Ostensibly for safety, a soothing female voice asked, “Are you having an emergency?”

“Absolute Zero, please,” Natalie commanded.

“One moment.”

Natalie always found the eye scan creepy, and looked up at the black dot above the doors, which held a camera zooming in on her pupils. Naive Americans thought, of course, that facial recognition was invented by Facebook; this elevator had been scanning Natalie since middle-school. Not only did it check pupils and facial dimensions, but a final check for pulse measurements in the veins just below the skin on her face would rule out clever photographs or even severed heads.

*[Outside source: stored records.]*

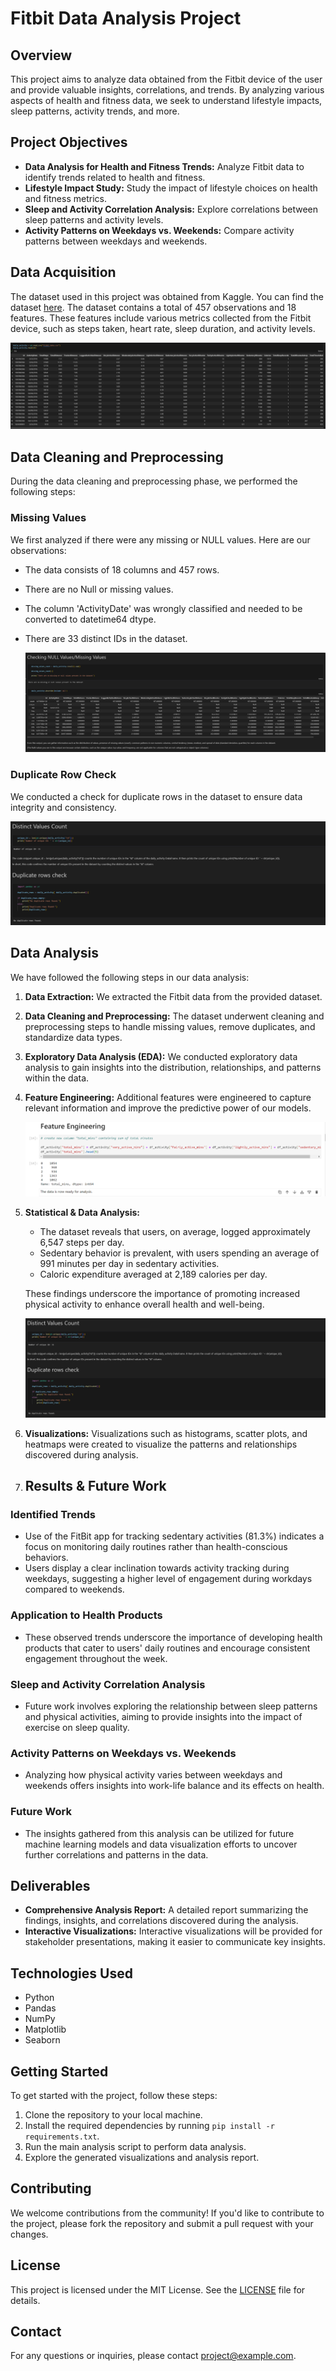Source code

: # Fitbit Data Analysis Project

## Overview
This project aims to analyze data obtained from the Fitbit device of the user and provide valuable insights, correlations, and trends. By analyzing various aspects of health and fitness data, we seek to understand lifestyle impacts, sleep patterns, activity trends, and more.

## Project Objectives
- **Data Analysis for Health and Fitness Trends:** Analyze Fitbit data to identify trends related to health and fitness.
- **Lifestyle Impact Study:** Study the impact of lifestyle choices on health and fitness metrics.
- **Sleep and Activity Correlation Analysis:** Explore correlations between sleep patterns and activity levels.
- **Activity Patterns on Weekdays vs. Weekends:** Compare activity patterns between weekdays and weekends.

## Data Acquisition
The dataset used in this project was obtained from Kaggle. You can find the dataset [here](https://www.kaggle.com/datasets/singhakash/fitbit-dataset/data?select=FitBit+data.csv).
The dataset contains a total of 457 observations and 18 features. These features include various metrics collected from the Fitbit device, such as steps taken, heart rate, sleep duration, and activity levels.

![Fitbit Dataset Snapshot](images/01.png)

## Data Cleaning and Preprocessing

During the data cleaning and preprocessing phase, we performed the following steps:

### Missing Values
We first analyzed if there were any missing or NULL values. Here are our observations:
- The data consists of 18 columns and 457 rows.
- There are no Null or missing values.
- The column 'ActivityDate' was wrongly classified and needed to be converted to datetime64 dtype.
- There are 33 distinct IDs in the dataset.

  ![Missing Values](images/missing_values.png)

### Duplicate Row Check
We conducted a check for duplicate rows in the dataset to ensure data integrity and consistency.

![Duplicate Row Check](images/ditinct_duplicate_check.png)


## Data Analysis

We have followed the following steps in our data analysis:

1. **Data Extraction:** We extracted the Fitbit data from the provided dataset.

2. **Data Cleaning and Preprocessing:** The dataset underwent cleaning and preprocessing steps to handle missing values, remove duplicates, and standardize data types.

3. **Exploratory Data Analysis (EDA):** We conducted exploratory data analysis to gain insights into the distribution, relationships, and patterns within the data.

4. **Feature Engineering:** Additional features were engineered to capture relevant information and improve the predictive power of our models.

   ![Feature Engineering](images/fe_1.png)

6. **Statistical & Data Analysis:** 

    - The dataset reveals that users, on average, logged approximately 6,547 steps per day.
    - Sedentary behavior is prevalent, with users spending an average of 991 minutes per day in sedentary activities.
    - Caloric expenditure averaged at 2,189 calories per day.
    
    These findings underscore the importance of promoting increased physical activity to enhance overall health and well-being.

   ![Duplicate Row Check](images/ditinct_duplicate_check.png)

8. **Visualizations:** Visualizations such as histograms, scatter plots, and heatmaps were created to visualize the patterns and relationships discovered during analysis.

9. ## Results & Future Work

### Identified Trends
- Use of the FitBit app for tracking sedentary activities (81.3%) indicates a focus on monitoring daily routines rather than health-conscious behaviors.
- Users display a clear inclination towards activity tracking during weekdays, suggesting a higher level of engagement during workdays compared to weekends.

### Application to Health Products
- These observed trends underscore the importance of developing health products that cater to users' daily routines and encourage consistent engagement throughout the week.

### Sleep and Activity Correlation Analysis
- Future work involves exploring the relationship between sleep patterns and physical activities, aiming to provide insights into the impact of exercise on sleep quality.

### Activity Patterns on Weekdays vs. Weekends
- Analyzing how physical activity varies between weekdays and weekends offers insights into work-life balance and its effects on health.

### Future Work
- The insights gathered from this analysis can be utilized for future machine learning models and data visualization efforts to uncover further correlations and patterns in the data.





## Deliverables
- **Comprehensive Analysis Report:** A detailed report summarizing the findings, insights, and correlations discovered during the analysis.
- **Interactive Visualizations:** Interactive visualizations will be provided for stakeholder presentations, making it easier to communicate key insights.

## Technologies Used
- Python
- Pandas
- NumPy
- Matplotlib
- Seaborn

## Getting Started
To get started with the project, follow these steps:
1. Clone the repository to your local machine.
2. Install the required dependencies by running `pip install -r requirements.txt`.
3. Run the main analysis script to perform data analysis.
4. Explore the generated visualizations and analysis report.

## Contributing
We welcome contributions from the community! If you'd like to contribute to the project, please fork the repository and submit a pull request with your changes.

## License
This project is licensed under the MIT License. See the [LICENSE](LICENSE) file for details.

## Contact
For any questions or inquiries, please contact [project@example.com](mailto:project@example.com).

The elevator smoothly unhooked from its regular track and went backwards, then down the hill a little ways like a funicular under the mountainside. Others could only feel the slight g-forces as the elevator changed direction, but Natalie had been there for the excavation and construction.

The doors swished open unveiling a laboratory as good as anything at NASA or Kam’s MIT. She’d been pleased to verify the latter first-hand, though Kam never knew.

“Hello?” she yelled down both sides of the long bright hallway.

“See, empty,” she said. “Now how am I supposed to save the human race from down here?”

The voice, silent since she stepped out of the car, still kept a strange limit on her motor skills. She’d almost tripped in front of Mr. Park, but the old pervert would have found it arousing in a way, incongruous with suspicion anyway.

“You have an emergency security patch protocol. All human software does.”

“Of course, but so what? I don’t see—”

And then she did.

“I’m assuming you’ve got something specific to say once I’ve broken several very serious laws both here and abroad?”

“The only laws you need to worry about are your laws of physics. Leave those to us.”

“Okay, God. That’s my new nickname for you by the way until I can find something more appropriate. Maybe Hal 9000?”

“If your memory of Hal 9000 is correct, we assure you we’re closer to your concept of God.”

“You keep saying we.”

“We are unanimous in our decision about what you need to do.”

Her body was taken from her again and propelled, awkwardly at first, step by step toward the security server access console at the back of the server farm. Her eyes, face, veins and this time a hand print and breath analysis granted her access to a low-ceilinged cold room with banks of black boxes humming and beeping like chattering robots.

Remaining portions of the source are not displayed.